# Named Entity Recognition using sklearn-crfsuite

In [None]:
from itertools import chain
import nltk
from sklearn.metrics import classification_report, confusion_matrix
from sklearn.preprocessing import LabelBinarizer
import sklearn
import pycrfsuite

print(sklearn.__version__)

## Let's use CoNLL 2003 data to build a NER system¶
CoNLL2002 corpus processing functions are available in NLTK. We use these functions to preprocess coNLL2003 dataset

In [None]:
nltk.corpus.conll2002.fileids()

## 1. Training data
CoNLL 2003 dataset contains a list of english sentences, with Named Entities annotated. It uses IOB2 encoding. CoNLL 2003 data also provide POS tags.

In [None]:
train_sents = list(nltk.corpus.conll2002.iob_sents('eng.train'))
test_sents = list(nltk.corpus.conll2002.iob_sents('eng.testb'))

In [None]:
train_sents[0]

## Feature Extraction
Next, define some features. In this example we use word identity, word suffix, word shape and word POS tag; also, some information from nearby words is used. This makes a simple baseline, but you certainly can add and remove some features to get (much?) better results - experiment with it.

In [None]:
def word2features(sent, i):
    word = sent[i][0]
    postag = sent[i][1]
    features = [
        'bias',
        'word.lower=' + word.lower(),
        'word[-3:]=' + word[-3:],
        'word[-2:]=' + word[-2:],
        'word.isupper=%s' % word.isupper(),
        'word.istitle=%s' % word.istitle(),
        'word.isdigit=%s' % word.isdigit(),
        'postag=' + postag,
        'postag[:2]=' + postag[:2],
    ]
    if i > 0:
        word1 = sent[i-1][0]
        postag1 = sent[i-1][1]
        features.extend([
            '-1:word.lower=' + word1.lower(),
            '-1:word.istitle=%s' % word1.istitle(),
            '-1:word.isupper=%s' % word1.isupper(),
            '-1:postag=' + postag1,
            '-1:postag[:2]=' + postag1[:2],
        ])
    else:
        features.append('BOS')

    if i < len(sent)-1:
        word1 = sent[i+1][0]
        postag1 = sent[i+1][1]
        features.extend([
            '+1:word.lower=' + word1.lower(),
            '+1:word.istitle=%s' % word1.istitle(),
            '+1:word.isupper=%s' % word1.isupper(),
            '+1:postag=' + postag1,
            '+1:postag[:2]=' + postag1[:2],
        ])
    else:
        features.append('EOS')

    return features

In [None]:
def sent2features(sent):
    return [word2features(sent, i) for i in range(len(sent))]

In [None]:
def sent2labels(sent):
    return [label for token, postag, label in sent]

In [None]:
def sent2tokens(sent):
    return [token for token, postag, label in sent]

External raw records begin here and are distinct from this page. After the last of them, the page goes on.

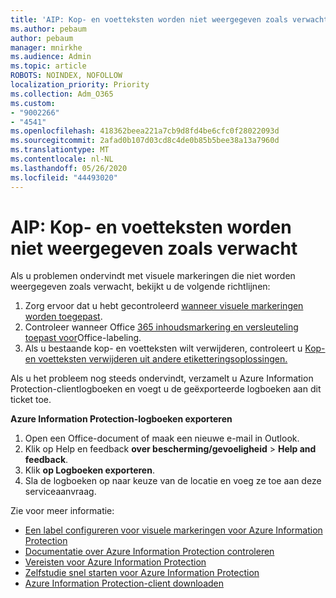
 ```yaml
---
title: 'AIP: Kop- en voetteksten worden niet weergegeven zoals verwacht'
ms.author: pebaum
author: pebaum
manager: mnirkhe
ms.audience: Admin
ms.topic: article
ROBOTS: NOINDEX, NOFOLLOW
localization_priority: Priority
ms.collection: Adm_O365
ms.custom:
- "9002266"
- "4541"
ms.openlocfilehash: 418362beea221a7cb9d8fd4be6cfc0f28022093d
ms.sourcegitcommit: 2afad0b107d03cd8c4de0b85b5bee38a13a7960d
ms.translationtype: MT
ms.contentlocale: nl-NL
ms.lasthandoff: 05/26/2020
ms.locfileid: "44493020"
---
```

# <a name="aip-headers-and-footers-not-displaying-as-expected"></a>AIP: Kop- en voetteksten worden niet weergegeven zoals verwacht

Als u problemen ondervindt met visuele markeringen die niet worden weergegeven zoals verwacht, bekijkt u de volgende richtlijnen:

1. Zorg ervoor dat u hebt gecontroleerd [wanneer visuele markeringen worden toegepast](https://docs.microsoft.com/azure/information-protection/configure-policy-markings#when-visual-markings-are-applied).
2. Controleer wanneer Office [365 inhoudsmarkering en versleuteling toepast voor](https://docs.microsoft.com/microsoft-365/compliance/sensitivity-labels-office-apps#when-office-apps-apply-content-marking-and-encryption)Office-labeling.
3. Als u bestaande kop- en voetteksten wilt verwijderen, controleert u [Kop- en voetteksten verwijderen uit andere etiketteringsoplossingen.](https://docs.microsoft.com/azure/information-protection/rms-client/client-admin-guide-customizations#remove-headers-and-footers-from-other-labeling-solutions)

Als u het probleem nog steeds ondervindt, verzamelt u Azure Information Protection-clientlogboeken en voegt u de geëxporteerde logboeken aan dit ticket toe.

**Azure Information Protection-logboeken exporteren**

1. Open een Office-document of maak een nieuwe e-mail in Outlook.
2. Klik op Help en feedback **over bescherming/gevoeligheid**  >  **Help and feedback**.
3. Klik **op Logboeken exporteren**.
4. Sla de logboeken op naar keuze van de locatie en voeg ze toe aan deze serviceaanvraag.

Zie voor meer informatie:

- [Een label configureren voor visuele markeringen voor Azure Information Protection](https://docs.microsoft.com/azure/information-protection/configure-policy-markings)
- [Documentatie over Azure Information Protection controleren](https://docs.microsoft.com/azure/information-protection/what-is-information-protection)
- [Vereisten voor Azure Information Protection](https://docs.microsoft.com/azure/information-protection/get-started/requirements)
- [Zelfstudie snel starten voor Azure Information Protection](https://docs.microsoft.com/azure/information-protection/get-started/infoprotect-quick-start-tutorial)
- [Azure Information Protection-client downloaden](https://www.microsoft.com/download/details.aspx?id=53018)
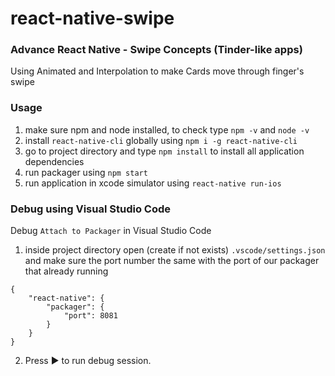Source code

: # react-native-swipe
### Advance React Native - Swipe Concepts (Tinder-like apps)
Using Animated and Interpolation to make Cards move through finger's swipe

### Usage
1.	make sure npm and node installed, to check type `npm -v` and `node -v`
2.  install `react-native-cli` globally using `npm i -g react-native-cli`
3.  go to project directory and type `npm install` to install all application dependencies
4.  run packager using `npm start` 
5.  run application in xcode simulator using `react-native run-ios`


### Debug using Visual Studio Code
Debug `Attach to Packager` in Visual Studio Code

1.	inside project directory open (create if not exists) `.vscode/settings.json` and make sure the port number the same with the port of our packager that already running
```
{
    "react-native": {
        "packager": {
            "port": 8081
        }
    }
}
```
2. Press :arrow_forward: to run debug session.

This is what word2features extracts:

In [None]:
sent2features(train_sents[0])[0]

Extract the features from the data:

In [None]:
%%time
X_train = [sent2features(s) for s in train_sents]
y_train = [sent2labels(s) for s in train_sents]

In [None]:
X_test = [sent2features(s) for s in test_sents]
y_test = [sent2labels(s) for s in test_sents]

## Train the model
To train the model, we create pycrfsuite.Trainer, load the training data and call 'train' method. First, create pycrfsuite.Trainer and load the training data to CRFsuite:

In [None]:
trainer = pycrfsuite.Trainer(verbose=False)

In [None]:
for xseq, yseq in zip(X_train, y_train):
    trainer.append(xseq, yseq)

Set training parameters. We will use L-BFGS training algorithm (it is default) with Elastic Net (L1 + L2) regularization.

In [None]:
trainer.set_params({
    'c1': 1.0,   # coefficient for L1 penalty
    'c2': 1e-3,  # coefficient for L2 penalty
    'max_iterations': 50,  # stop earlier

    # include transitions that are possible, but not observed
    'feature.possible_transitions': True
})

Possible parameters for the default training algorithm:

In [None]:
trainer.params()

Train the model:

In [None]:
trainer.train('conll2002-esp.crfsuite')

We can also get information about the final state of the model by looking at the trainer's logparser. If we had tagged our input data using the optional group argument in add, and had used the optional holdout argument during train, there would be information about the trainer's performance on the holdout set as well.

In [None]:
trainer.logparser.last_iteration

We can also get this information for every step using trainer.logparser.iterations

In [None]:
print(len(trainer.logparser.iterations), trainer.logparser.iterations[-1])

## Make predictions
To use the trained model, create pycrfsuite.Tagger, open the model and use "tag" method:

In [None]:
tagger = pycrfsuite.Tagger()
tagger.open('conll2002-esp.crfsuite')

example_sent = test_sents[0]

In [None]:
print(' '.join(sent2tokens(example_sent)), end='\n\n')

In [None]:
print("Predicted:", ' '.join(tagger.tag(sent2features(example_sent))))
print("Correct:  ", ' '.join(sent2labels(example_sent)))

## Evaluate the model

In [None]:
def bio_classification_report(y_true, y_pred):
    """
    Classification report for a list of BIO-encoded sequences.
    It computes token-level metrics and discards "O" labels.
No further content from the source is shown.